You mentioned that you wanted to find a way to download a file via a link without using Premium connectors. Did you ever succeed? I came across a situation which needed that.
Thank you in advance,
Koen
Hi Koen,
Great job giving back. I’m happy you’re doing it. Can you share some links so that everyone can check your work?
Not yet, to be honest. I have a potential solution, but I need time to prepare it. Unfortunately, I didn’t have the time recently to do it, but I really want to release it to the community.
I’ll report back as soon as I have something, but if you find a suitable solution, please let me know!
Thanks!
also looking for something without premium, i got the trial and still awaiting it to apply to account, tried importing your template and got missing dependencies, new_sharedoffice365_3fd16 and new_sharedonedriveforbusiness_2be66 is the imported somewhere else? by your article could we do all the steps manually or do we need the template?

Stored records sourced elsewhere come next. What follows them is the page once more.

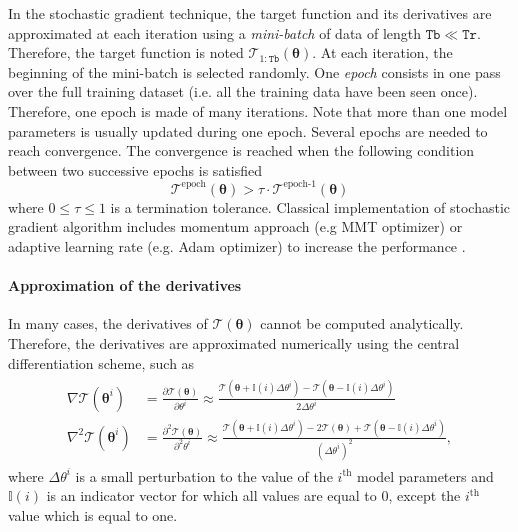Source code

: In the stochastic gradient technique, the target function and its derivatives are approximated at each iteration using a \emph{mini-batch} of data of length $\mathtt{Tb} \ll \mathtt{Tr}$.
Therefore, the target function is noted $\mathcal{T}_{1:\mathtt{Tb}}(\bm{\theta})$.
At each iteration, the beginning of the mini-batch is selected randomly.
One \emph{epoch} consists in one pass over the full training dataset (i.e. all the training data have been seen once).
Therefore, one epoch is made of many iterations.
Note that more than one model parameters is usually updated during one epoch.
Several epochs are needed to reach convergence.
The convergence is reached when the following condition between two successive epochs is satisfied 
\begin{equation}
\mathcal{T}^{\text{epoch}} (\bm\theta) > \tau  \cdot \mathcal{T}^{\text{epoch-1}} (\bm\theta)
\label{EQ:SGT}
\end{equation}
where $0 \le \tau \le 1$ is a termination tolerance.
Classical implementation of stochastic gradient algorithm includes momentum approach (e.g MMT optimizer) or adaptive learning rate (e.g. Adam optimizer) to increase the performance \cite{Goodfellow-et-al-2016}.  

\paragraph{Approximation of the derivatives}

In many cases, the derivatives of $\mathcal{T}(\bm{\theta})$ cannot be computed analytically.
Therefore, the derivatives are approximated numerically using the central differentiation scheme, such as
\begin{gather}
\begin{aligned}
 \nabla \mathcal{T}(\bm\theta^{i}) & = \frac{\partial \mathcal{T} (\bm\theta) }{\partial \theta^{i}} \approx \frac{\mathcal{T} (\bm\theta + \mathbb{I}(i)\Delta \theta^{i} )  -  \mathcal{T} (\bm\theta - \mathbb{I}(i)\Delta \theta^{i} ) }{2\Delta \theta^{i}}  \\
 \nabla^{2} \mathcal{T}(\bm\theta^{i}) & = \frac{\partial^{2} \mathcal{T} (\bm\theta) }{\partial^{2} \theta^{i}} \approx \frac{\mathcal{T} (\bm\theta + \mathbb{I}(i)\Delta \theta^{i} )  -  2 \mathcal{T} (\bm\theta) +  \mathcal{T} (\bm\theta - \mathbb{I}(i)\Delta \theta^{i} ) }{(\Delta \theta^{i})^{2}},
\label{EQ:numericaldiff}
\end{aligned}
\end{gather}
where $\Delta \theta^{i}$ is a small perturbation to the value of the $i^{\text{th}}$ model parameters and $\mathbb{I}(i)$ is an indicator vector for which all values are equal to $0$, except the $i^{\text{th}}$ value which is equal to one.


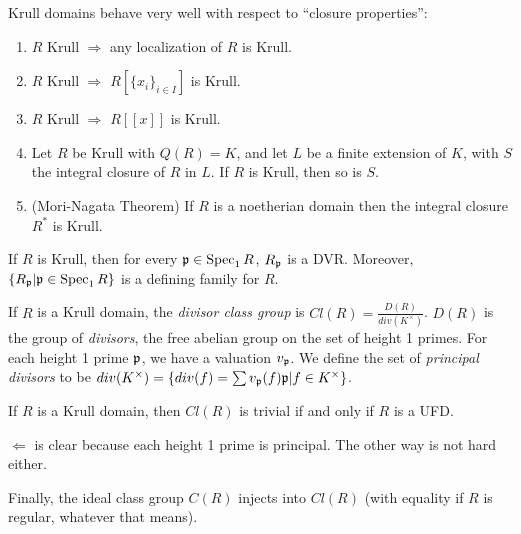  Krull domains behave very well with respect to ``closure properties'':
 \begin{enumerate}
   \item $R$ Krull $\Longrightarrow$ any localization of $R$ is Krull.
   \item $R$ Krull $\Longrightarrow$ $R[\{x_i\}_{i\in I}]$ is Krull.
   \item $R$ Krull $\Longrightarrow$ $R[[x]]$ is Krull.
   \item Let $R$ be Krull with $Q(R)=K$, and let $L$ be a finite extension of $K$, with
   $S$ the integral closure of $R$ in $L$. If $R$ is Krull, then so is $S$.
   \item (Mori-Nagata Theorem) If $R$ is a noetherian domain then the integral closure
   $R^*$ is Krull.
 \end{enumerate}
 \begin{theorem}
   If $R$ is Krull, then for every $\mathfrak{p}\in \operatorname{Spec}_1 R$, $R_{\mathfrak{p}}$ is a DVR. Moreover,
   $\{R_{\mathfrak{p}}|\mathfrak{p}\in \operatorname{Spec}_1 R\}$ is a defining family for $R$.
 \end{theorem}
 \begin{definition}
   If $R$ is a Krull domain, the \emph{divisor class group} is $Cl(R) =
   \frac{D(R)}{div(K^\times)}$. $D(R)$ is the group of \emph{divisors}, the free abelian
   group on the set of height 1 primes. For each height 1 prime $\mathfrak{p}$, we have a valuation
   $v_{\mathfrak{p}}$. We define the set of \emph{principal divisors} to be $div(K^\times) = \{div(f)
   = \sum v_{\mathfrak{p}}(f) \mathfrak{p}| f\in K^\times\}$.
 \end{definition}
 \begin{theorem}
   If $R$ is a Krull domain, then $Cl(R)$ is trivial if and only if $R$ is a UFD.
 \end{theorem}
 $\Leftarrow$ is clear because each height 1 prime is principal. The other way is not
 hard either.

 Finally, the ideal class group $C(R)$ injects into $Cl(R)$ (with equality if $R$ is
 regular, whatever that means).


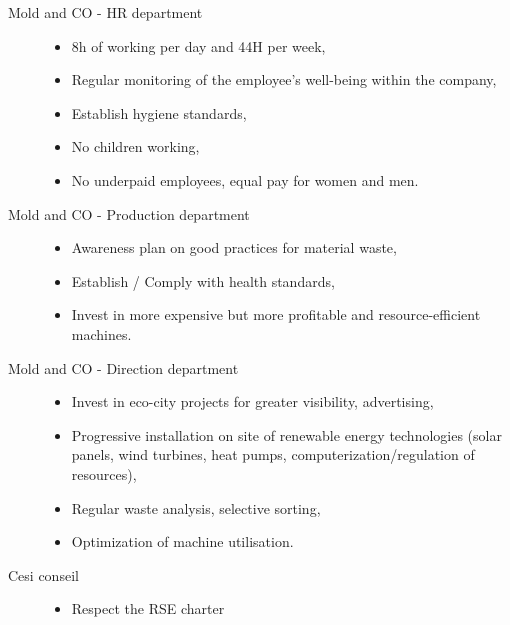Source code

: \begin{description}
    \item[Mold and CO - HR department]
    \begin{itemize}
        \item 8h of working per day and 44H per week,
        \item Regular monitoring of the employee's well-being within the company,
        \item Establish hygiene standards,
        \item No children working,
        \item No underpaid employees, equal pay for women and men.
    \end{itemize} 
\end{description}  

\begin{description}
    \item[Mold and CO - Production department]
    \begin{itemize}
        \item Awareness plan on good practices for material waste,
        \item Establish / Comply with health standards,
        \item Invest in more expensive but more profitable and resource-efficient machines.
    \end{itemize} 
\end{description}  

\begin{description}
    \item[Mold and CO - Direction department]
    \begin{itemize}
        \item Invest in eco-city projects for greater visibility, advertising,
        \item Progressive installation on site of renewable energy technologies (solar panels, wind turbines, heat pumps, computerization/regulation of resources),
        \item Regular waste analysis, selective sorting,
        \item Optimization of machine utilisation.
    \end{itemize} 
\end{description}  

\begin{description}
    \item[Cesi conseil]
    \begin{itemize}
        \item Respect the RSE charter
    \end{itemize} 
\end{description}  

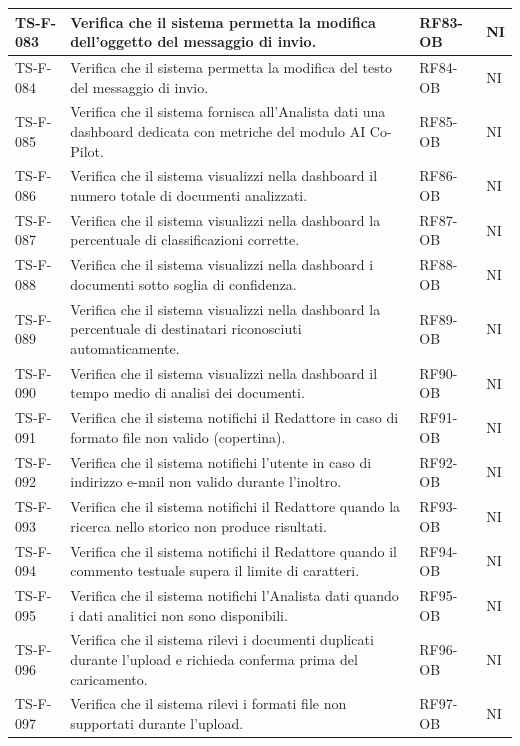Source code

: \documentclass[a4paper,12pt]{article}
\begin{document}
\begin{longtable}{|p{2.2cm}|p{9.5cm}|p{2.3cm}|p{1.5cm}|}
    TS-F-083 & Verifica che il sistema permetta la modifica dell'oggetto del messaggio di invio. & RF83-OB & NI \\
    \hline
    TS-F-084 & Verifica che il sistema permetta la modifica del testo del messaggio di invio. & RF84-OB & NI \\
    \hline
    TS-F-085 & Verifica che il sistema fornisca all'Analista dati una dashboard dedicata con metriche del modulo AI Co-Pilot. & RF85-OB & NI \\
    \hline
    TS-F-086 & Verifica che il sistema visualizzi nella dashboard il numero totale di documenti analizzati. & RF86-OB & NI \\
    \hline
    TS-F-087 & Verifica che il sistema visualizzi nella dashboard la percentuale di classificazioni corrette. & RF87-OB & NI \\
    \hline
    TS-F-088 & Verifica che il sistema visualizzi nella dashboard i documenti sotto soglia di confidenza. & RF88-OB & NI \\
    \hline
    TS-F-089 & Verifica che il sistema visualizzi nella dashboard la percentuale di destinatari riconosciuti automaticamente. & RF89-OB & NI \\
    \hline
    TS-F-090 & Verifica che il sistema visualizzi nella dashboard il tempo medio di analisi dei documenti. & RF90-OB & NI \\
    \hline
    TS-F-091 & Verifica che il sistema notifichi il Redattore in caso di formato file non valido (copertina). & RF91-OB & NI \\
    \hline
    TS-F-092 & Verifica che il sistema notifichi l'utente in caso di indirizzo e-mail non valido durante l'inoltro. & RF92-OB & NI \\
    \hline
    TS-F-093 & Verifica che il sistema notifichi il Redattore quando la ricerca nello storico non produce risultati. & RF93-OB & NI \\
    \hline
    TS-F-094 & Verifica che il sistema notifichi il Redattore quando il commento testuale supera il limite di caratteri. & RF94-OB & NI \\
    \hline
    TS-F-095 & Verifica che il sistema notifichi l'Analista dati quando i dati analitici non sono disponibili. & RF95-OB & NI \\
    \hline
    TS-F-096 & Verifica che il sistema rilevi i documenti duplicati durante l'upload e richieda conferma prima del caricamento. & RF96-OB & NI \\
    \hline
    TS-F-097 & Verifica che il sistema rilevi i formati file non supportati durante l'upload. & RF97-OB & NI \\

\end{longtable}
\end{document}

when importing template as premium, missing dependencies.
new_sharedoffice365_3fd16
new_sharedonedriveforbusiness_2be66
any idea what to do here?
Hi, i have the same error when i try to import the template (as a flow not a solution 😉
Any idea to do ?
I have the same issue @Joshua Berstein and Laurent Sanchez face.
Some dependencies are missing. Any solution here?